Scientific classification
- Kingdom: Animalia
- Phylum: Chordata
- Class: Actinopterygii
- Division: Teleostei
- Order: Siluriformes
- Family: Loricariidae
- Genus: Neoplecostomus
- Species: N. paranensis
- Binomial name: Neoplecostomus paranensis Langeani, 1990

= Neoplecostomus paranensis =

- Authority: Langeani, 1990
- Conservation status: DD

Species of fish

Neoplecostomus paranensis is a species of freshwater ray-finned fish belonging to the family Loricariidae, the suckermouth armoured catfishes, and the subfamily Hypoptopomatinae, the cascudinhos.
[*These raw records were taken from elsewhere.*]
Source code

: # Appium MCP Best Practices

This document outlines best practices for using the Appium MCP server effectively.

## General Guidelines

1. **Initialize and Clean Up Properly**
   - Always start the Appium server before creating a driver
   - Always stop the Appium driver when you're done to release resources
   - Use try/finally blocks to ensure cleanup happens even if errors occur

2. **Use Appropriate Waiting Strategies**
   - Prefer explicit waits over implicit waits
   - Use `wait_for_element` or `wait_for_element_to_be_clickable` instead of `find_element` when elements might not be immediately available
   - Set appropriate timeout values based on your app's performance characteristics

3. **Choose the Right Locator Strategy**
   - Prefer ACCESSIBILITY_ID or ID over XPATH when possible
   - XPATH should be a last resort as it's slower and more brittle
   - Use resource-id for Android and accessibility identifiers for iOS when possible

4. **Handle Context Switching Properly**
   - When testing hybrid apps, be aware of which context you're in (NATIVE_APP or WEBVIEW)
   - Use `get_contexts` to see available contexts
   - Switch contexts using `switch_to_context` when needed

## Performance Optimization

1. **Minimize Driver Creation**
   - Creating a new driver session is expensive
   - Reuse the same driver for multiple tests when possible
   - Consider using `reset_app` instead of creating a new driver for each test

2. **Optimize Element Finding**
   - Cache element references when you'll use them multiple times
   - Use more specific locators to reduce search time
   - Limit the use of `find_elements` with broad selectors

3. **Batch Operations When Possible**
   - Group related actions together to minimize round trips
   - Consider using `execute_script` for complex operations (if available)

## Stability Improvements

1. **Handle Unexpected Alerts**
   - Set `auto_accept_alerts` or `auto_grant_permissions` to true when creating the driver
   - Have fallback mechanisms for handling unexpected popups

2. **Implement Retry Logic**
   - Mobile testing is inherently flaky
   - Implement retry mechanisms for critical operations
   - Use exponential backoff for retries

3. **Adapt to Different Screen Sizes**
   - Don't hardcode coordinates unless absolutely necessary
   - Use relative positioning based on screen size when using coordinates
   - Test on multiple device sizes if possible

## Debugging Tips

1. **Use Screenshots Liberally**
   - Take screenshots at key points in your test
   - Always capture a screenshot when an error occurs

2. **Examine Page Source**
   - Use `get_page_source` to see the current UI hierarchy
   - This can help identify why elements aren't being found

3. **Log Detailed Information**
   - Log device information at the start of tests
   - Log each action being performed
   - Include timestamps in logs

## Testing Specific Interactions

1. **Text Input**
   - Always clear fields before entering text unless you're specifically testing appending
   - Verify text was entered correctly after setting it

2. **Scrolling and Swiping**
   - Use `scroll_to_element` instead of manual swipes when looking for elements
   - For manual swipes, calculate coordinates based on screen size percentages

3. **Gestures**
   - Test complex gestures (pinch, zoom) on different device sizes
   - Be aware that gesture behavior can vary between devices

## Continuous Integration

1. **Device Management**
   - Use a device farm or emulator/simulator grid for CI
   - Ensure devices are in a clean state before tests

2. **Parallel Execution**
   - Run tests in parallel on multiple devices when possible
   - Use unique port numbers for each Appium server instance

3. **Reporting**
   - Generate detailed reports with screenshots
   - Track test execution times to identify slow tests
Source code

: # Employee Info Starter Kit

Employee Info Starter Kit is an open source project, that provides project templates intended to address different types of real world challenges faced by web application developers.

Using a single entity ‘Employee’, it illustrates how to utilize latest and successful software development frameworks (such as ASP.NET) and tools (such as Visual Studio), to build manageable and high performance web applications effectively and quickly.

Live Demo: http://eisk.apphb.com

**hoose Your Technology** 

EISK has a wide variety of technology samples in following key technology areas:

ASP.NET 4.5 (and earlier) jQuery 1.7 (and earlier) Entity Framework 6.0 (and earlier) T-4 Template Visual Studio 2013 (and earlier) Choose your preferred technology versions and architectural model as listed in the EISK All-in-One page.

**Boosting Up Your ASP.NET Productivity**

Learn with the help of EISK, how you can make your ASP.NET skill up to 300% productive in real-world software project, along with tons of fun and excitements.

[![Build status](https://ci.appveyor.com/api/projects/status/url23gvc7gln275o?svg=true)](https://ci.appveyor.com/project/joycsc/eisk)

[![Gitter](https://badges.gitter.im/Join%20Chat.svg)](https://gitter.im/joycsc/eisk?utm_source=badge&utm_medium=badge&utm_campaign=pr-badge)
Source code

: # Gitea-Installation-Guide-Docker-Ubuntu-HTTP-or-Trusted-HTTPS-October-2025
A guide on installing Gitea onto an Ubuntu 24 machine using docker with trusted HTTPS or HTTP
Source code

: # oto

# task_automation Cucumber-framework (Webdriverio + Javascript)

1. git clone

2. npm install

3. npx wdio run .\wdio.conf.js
This catfish is endemic to Brazil.

==Taxonomy==
Neoplecostomus paranensis was first formally described in 1990 by the ichthyologist Francisco Langeani-Neto, with its type locality given as the Rio Cubatão, in the upper Paraná River system, Fazenda Santa Carlota, Cajuru in the Brazilian state of São Paulo. Eschmeyer's Catalog of Fishes classifies the genus Neoplecostomus in the subfamily Hypoptopomatinae, the cascudinhos, within the suckermouth armored catfish family Loricariidae.

==Etymology==
Neoplecostomus paranensis is classified within the genus Neoplecostomus. This name prefixes neo-, for "new" onto plecostomus, as this genus was proposed as a subgenus of Plecostomus, now known as Hypostomus and classified in the subfamily Hypostominae. The specific name paranensis puts the Latin suffix -ensis, which denotes a place, onto parana, referring to the upper basin of the Parańa River, where the type locality is located.

==Description==
Neoplecostomus paranensis has an elongated body shape and reaches a standard length of 10 cm.

==Distribution==
Neoplecostomus paranensis is enemeic to Brazil, where it is found in the upper Parana river system. It has been given a wide disstribution, including the Brasília, Distrito Federal, Goiás, Mato Grosso do Sul, Minas Gerais, Paraná and São Paulo, but some authors have suggested that this taxon represents a species complex and have restricted its range to the tributary streams of the Grande River in São Paulo.